▶ _TRY IT_
Retype exactly the lines that run from the start of the data to the line holding "any other changes:_", including both, and only those.

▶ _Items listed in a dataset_
────────────────────────────────────────

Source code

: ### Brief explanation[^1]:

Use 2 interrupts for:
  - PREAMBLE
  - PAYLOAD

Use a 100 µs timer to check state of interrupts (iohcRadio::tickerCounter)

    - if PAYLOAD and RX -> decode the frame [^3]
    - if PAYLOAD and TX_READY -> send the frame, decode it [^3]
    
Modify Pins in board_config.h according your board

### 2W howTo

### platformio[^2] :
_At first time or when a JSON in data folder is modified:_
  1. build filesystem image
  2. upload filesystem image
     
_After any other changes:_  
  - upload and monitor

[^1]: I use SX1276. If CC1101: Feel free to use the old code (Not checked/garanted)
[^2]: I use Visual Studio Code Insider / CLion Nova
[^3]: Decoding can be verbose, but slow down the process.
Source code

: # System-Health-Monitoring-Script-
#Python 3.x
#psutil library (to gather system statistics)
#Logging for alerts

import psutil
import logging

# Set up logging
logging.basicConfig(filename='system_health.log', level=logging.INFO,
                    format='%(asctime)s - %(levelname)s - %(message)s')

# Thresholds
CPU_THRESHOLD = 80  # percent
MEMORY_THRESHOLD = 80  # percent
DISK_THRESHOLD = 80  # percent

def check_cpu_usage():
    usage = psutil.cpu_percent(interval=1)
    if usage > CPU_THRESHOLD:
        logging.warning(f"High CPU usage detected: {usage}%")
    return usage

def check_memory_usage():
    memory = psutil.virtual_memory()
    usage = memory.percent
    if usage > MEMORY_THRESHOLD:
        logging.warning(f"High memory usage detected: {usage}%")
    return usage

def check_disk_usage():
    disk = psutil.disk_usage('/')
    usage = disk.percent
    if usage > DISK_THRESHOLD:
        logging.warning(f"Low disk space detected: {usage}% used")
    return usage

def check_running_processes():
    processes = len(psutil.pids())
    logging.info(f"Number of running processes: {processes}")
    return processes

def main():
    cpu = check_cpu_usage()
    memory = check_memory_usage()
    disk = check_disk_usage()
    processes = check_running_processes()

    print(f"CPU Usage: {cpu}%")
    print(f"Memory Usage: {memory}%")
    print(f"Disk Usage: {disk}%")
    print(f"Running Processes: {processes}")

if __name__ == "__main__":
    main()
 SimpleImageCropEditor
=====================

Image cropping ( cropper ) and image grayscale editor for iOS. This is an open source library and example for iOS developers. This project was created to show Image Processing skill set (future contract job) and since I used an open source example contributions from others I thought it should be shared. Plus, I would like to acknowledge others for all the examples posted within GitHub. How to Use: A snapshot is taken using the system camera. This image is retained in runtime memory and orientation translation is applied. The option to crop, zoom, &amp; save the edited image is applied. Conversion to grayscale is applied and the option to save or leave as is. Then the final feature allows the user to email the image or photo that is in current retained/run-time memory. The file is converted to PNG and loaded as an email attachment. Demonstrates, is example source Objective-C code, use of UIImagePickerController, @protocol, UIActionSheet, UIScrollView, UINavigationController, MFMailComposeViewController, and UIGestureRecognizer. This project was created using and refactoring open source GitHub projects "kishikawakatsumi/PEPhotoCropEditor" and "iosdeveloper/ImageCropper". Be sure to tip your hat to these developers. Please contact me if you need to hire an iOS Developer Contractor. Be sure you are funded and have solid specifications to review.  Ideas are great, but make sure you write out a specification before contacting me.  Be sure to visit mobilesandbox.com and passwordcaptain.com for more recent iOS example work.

────────────────────────────────────────

▶ _RESULT OF THE TASK_
Source code

: ### Brief explanation[^1]:

Use 2 interrupts for:
  - PREAMBLE
  - PAYLOAD

Use a 100 µs timer to check state of interrupts (iohcRadio::tickerCounter)

    - if PAYLOAD and RX -> decode the frame [^3]
    - if PAYLOAD and TX_READY -> send the frame, decode it [^3]
    
Modify Pins in board_config.h according your board

### 2W howTo

### platformio[^2] :
_At first time or when a JSON in data folder is modified:_
  1. build filesystem image
  2. upload filesystem image
     
_After any other changes:_  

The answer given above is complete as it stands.